Remember, law isn't about theoretical logic - it's about practically resolving disputes between people.


It's not significantly different. They just added a line to clarify it some more after hordes of non-lawyers misinterpreted this standard legalese.


It is not significantly different to a lawyer.

Is dropbox's target market lawyers?


I understand you're new here. But try to be "fucking" civil and try reasoning out instead of ranting.

And as far as the matter of dropbox, a few others in this thread have concisely addressed the real "issue" at hand.


No, I think they completely missed the issue. Which is

* dropbox's customers are not lawyers * serving up people's files without passwords one week reduces people's confidence when the read new TOCs next week.

No, nix that, the real issue is standards of blogging. The author made a claim about what caused the furor, including a quote, and that quote, regardless of whether or not you believe it to be legally equivalent, was not the TOCs that caused the furor.

Had the author made all the same points about, after quoting the original TOCs, then a) I would not have posted and b) you would be right.


It was changed because all the idiots who couldn't read the words "to the extent we think it necessary for the Service" were throwing a hissy fit. I'm guessing you were in that group and needed the clarification.


And had the 1password article stated that, then I would not have needed to post.


What was the reason that you think it was changed? Do you think that they had plans to share user's private files with anyone they would like that they now had to cancel with new language in the ToS?


I believe it was changed because the first version caused a massive furor.

I don't believe that dropbox has any intention of screwing people over. Nor do I believe that they had any intention of allowing users to log in to any account without a password. I do believe that the latter incident, and the TOCs, are huge gaffes, and that the 1password guy misrepresented the TOC issue with incorrect facts.


Their is no difference in policy.
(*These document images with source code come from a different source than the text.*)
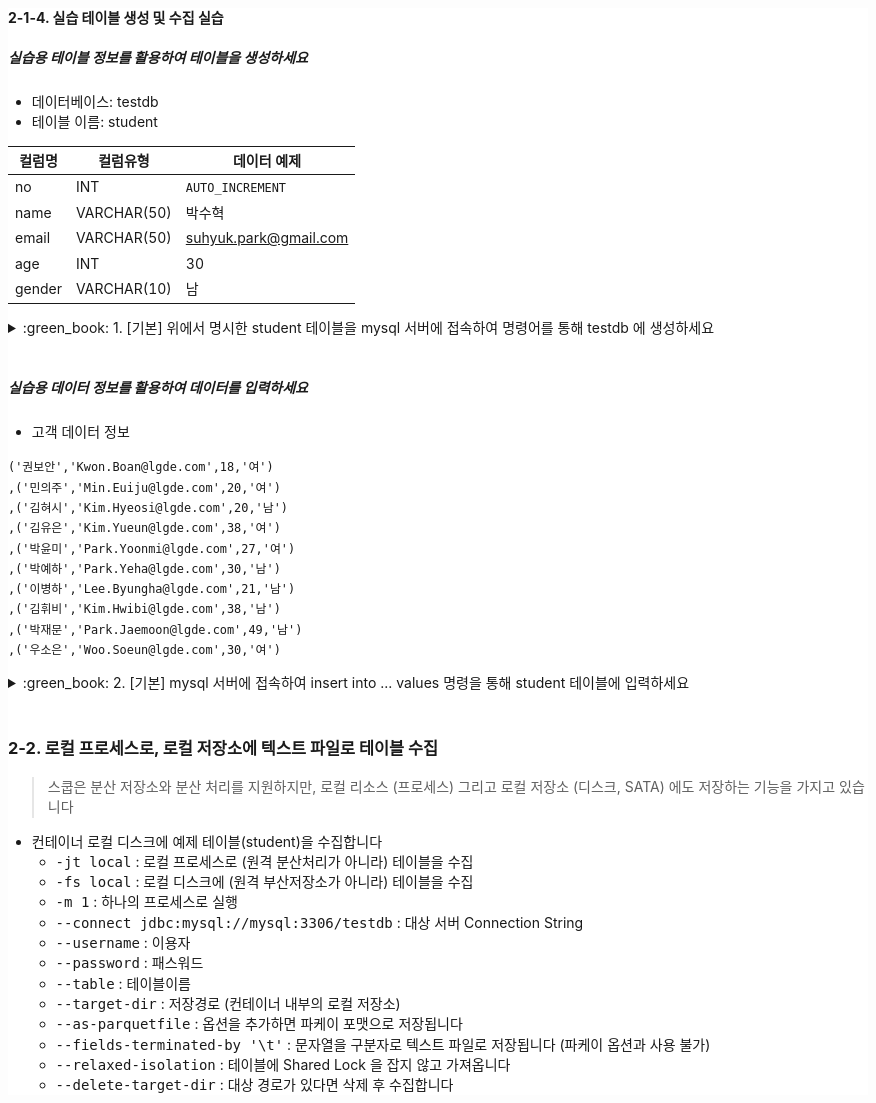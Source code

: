 
#### 2-1-4. 실습 테이블 생성 및 수집 실습

##### 실습용 테이블 정보를 활용하여 테이블을 생성하세요

* 데이터베이스: testdb
* 테이블 이름: student 

| 컬럼명 | 컬럼유형 | 데이터 예제 |
| - | - | - |
| no | INT | `AUTO_INCREMENT` |
| name | VARCHAR(50) | 박수혁 |
| email | VARCHAR(50) | suhyuk.park@gmail.com |
| age | INT | 30 | 나이 |
| gender | VARCHAR(10) | 남 |

<details><summary> :green_book: 1. [기본] 위에서 명시한 student 테이블을 mysql 서버에 접속하여 명령어를 통해 testdb 에 생성하세요 </summary></details>
<br>


##### 실습용 데이터 정보를 활용하여 데이터를 입력하세요

* 고객 데이터 정보
```text
('권보안','Kwon.Boan@lgde.com',18,'여')
,('민의주','Min.Euiju@lgde.com',20,'여')
,('김혀시','Kim.Hyeosi@lgde.com',20,'남')
,('김유은','Kim.Yueun@lgde.com',38,'여')
,('박윤미','Park.Yoonmi@lgde.com',27,'여')
,('박예하','Park.Yeha@lgde.com',30,'남')
,('이병하','Lee.Byungha@lgde.com',21,'남')
,('김휘비','Kim.Hwibi@lgde.com',38,'남')
,('박재문','Park.Jaemoon@lgde.com',49,'남')
,('우소은','Woo.Soeun@lgde.com',30,'여')
```

<details><summary> :green_book: 2. [기본] mysql 서버에 접속하여 insert into ... values 명령을 통해 student 테이블에 입력하세요 </summary></details>
<br>



### 2-2. 로컬 프로세스로, 로컬 저장소에 텍스트 파일로 테이블 수집

> 스쿱은 분산 저장소와 분산 처리를 지원하지만, 로컬 리소스 (프로세스) 그리고 로컬 저장소 (디스크, SATA) 에도 저장하는 기능을 가지고 있습니다

* 컨테이너 로컬 디스크에 예제 테이블(student)을 수집합니다
  - <kbd>-jt local</kbd> : 로컬 프로세스로 (원격 분산처리가 아니라) 테이블을 수집
  - <kbd>-fs local</kbd> : 로컬 디스크에 (원격 부산저장소가 아니라) 테이블을 수집
  - <kbd>-m 1</kbd> : 하나의 프로세스로 실행
  - <kbd>--connect jdbc:mysql://mysql:3306/testdb</kbd> : 대상 서버 Connection String
  - <kbd>--username</kbd> : 이용자
  - <kbd>--password</kbd> : 패스워드
  - <kbd>--table</kbd> : 테이블이름
  - <kbd>--target-dir</kbd> : 저장경로 (컨테이너 내부의 로컬 저장소)
  - <kbd>--as-parquetfile</kbd> : 옵션을 추가하면 파케이 포맷으로 저장됩니다
  - <kbd>--fields-terminated-by '\t'</kbd> : 문자열을 구분자로 텍스트 파일로 저장됩니다 (파케이 옵션과 사용 불가)
  - <kbd>--relaxed-isolation</kbd> : 테이블에 Shared Lock 을 잡지 않고 가져옵니다
  - <kbd>--delete-target-dir</kbd> : 대상 경로가 있다면 삭제 후 수집합니다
They only added terms to explain what the policy meant. The actual policy remained the same. Why did they do this? Because people were making false assumptions and don't understand legalese.

As for your language and comment, drop it. HN is for intelligent discussion, not this tripe.

Edit: Just looked at your comment history. It's pretty bad. You'd best learn to be civil, or leave now.


Ah yes, the old "we can fuck you as long as we use nice words while we do it" argument. I made a "civil" argument and was modded down. Censorship isn't civil.

And your 2.8 avg isnt anything to shout about either.